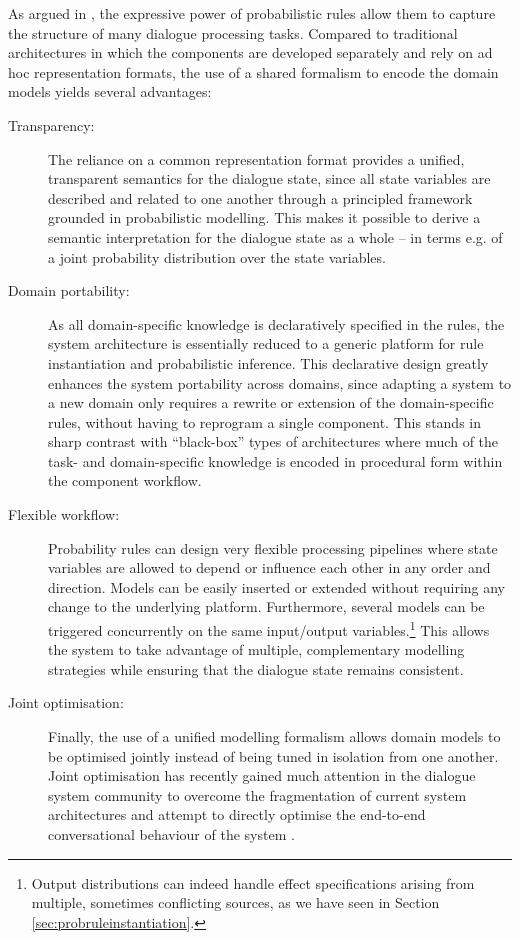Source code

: As argued in \cite{lison-semdial2012}, the expressive power of probabilistic rules allow them to capture the structure of many dialogue processing tasks.  Compared to traditional architectures in which the components are developed separately and rely on ad hoc representation formats, the use of a shared formalism to encode the domain models yields several advantages:
\begin{description}
\item [Transparency: ] The reliance on a common representation format provides a unified, transparent semantics for the dialogue state, since all state variables are described and related to one another through a principled framework grounded in probabilistic modelling.  This makes it possible to derive a semantic interpretation for the dialogue state as a whole -- in terms e.g. of a joint probability distribution over the state variables. 

\item [Domain portability: ]  As all domain-specific knowledge is declaratively specified in the rules, the system architecture is essentially reduced to a generic platform for rule instantiation and probabilistic inference.  This declarative design greatly enhances the system portability across domains, since adapting a system to a new domain only requires a rewrite or extension of the domain-specific rules, without having to reprogram a single component.  This stands in sharp contrast with ``black-box'' types of architectures where much of the task- and domain-specific knowledge is encoded in procedural form within the component workflow.

\item [Flexible workflow: ] Probability rules can design very flexible processing pipelines where state variables are allowed to depend or influence each other in any order and direction.  Models can be easily inserted or extended without requiring any change to the underlying platform. Furthermore, several models can be triggered concurrently on the same input/output variables.\footnote{Output distributions can indeed handle effect specifications arising from multiple, sometimes conflicting sources, as we have seen in Section \ref{sec:probruleinstantiation}.} This allows the system to take advantage of multiple, complementary modelling strategies while ensuring that the dialogue state remains consistent. 

\item [Joint optimisation: ] Finally, the use of a unified modelling formalism allows domain models to be optimised jointly instead of being tuned in isolation from one another. Joint optimisation has recently gained much attention in the dialogue system community to overcome the fragmentation of current system architectures and attempt to directly optimise the end-to-end conversational behaviour of the system \citep{Lemon:2011}. 

\end{description}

+ + + +

_Work to complete_:
Each line of the listing above should be retyped exactly, with no pictures.

_Answer section_:
Source code

: As argued in \cite{lison-semdial2012}, the expressive power of probabilistic rules allow them to capture the structure of many dialogue processing tasks.  Compared to traditional architectures in which the components are developed separately and rely on ad hoc representation formats, the use of a shared formalism to encode the domain models yields several advantages:
\begin{description}
\item [Transparency: ] The reliance on a common representation format provides a unified, transparent semantics for the dialogue state, since all state variables are described and related to one another through a principled framework grounded in probabilistic modelling.  This makes it possible to derive a semantic interpretation for the dialogue state as a whole -- in terms e.g. of a joint probability distribution over the state variables. 

\item [Domain portability: ]  As all domain-specific knowledge is declaratively specified in the rules, the system architecture is essentially reduced to a generic platform for rule instantiation and probabilistic inference.  This declarative design greatly enhances the system portability across domains, since adapting a system to a new domain only requires a rewrite or extension of the domain-specific rules, without having to reprogram a single component.  This stands in sharp contrast with ``black-box'' types of architectures where much of the task- and domain-specific knowledge is encoded in procedural form within the component workflow.

\item [Flexible workflow: ] Probability rules can design very flexible processing pipelines where state variables are allowed to depend or influence each other in any order and direction.  Models can be easily inserted or extended without requiring any change to the underlying platform. Furthermore, several models can be triggered concurrently on the same input/output variables.\footnote{Output distributions can indeed handle effect specifications arising from multiple, sometimes conflicting sources, as we have seen in Section \ref{sec:probruleinstantiation}.} This allows the system to take advantage of multiple, complementary modelling strategies while ensuring that the dialogue state remains consistent. 

\item [Joint optimisation: ] Finally, the use of a unified modelling formalism allows domain models to be optimised jointly instead of being tuned in isolation from one another. Joint optimisation has recently gained much attention in the dialogue system community to overcome the fragmentation of current system architectures and attempt to directly optimise the end-to-end conversational behaviour of the system \citep{Lemon:2011}. 

\end{description}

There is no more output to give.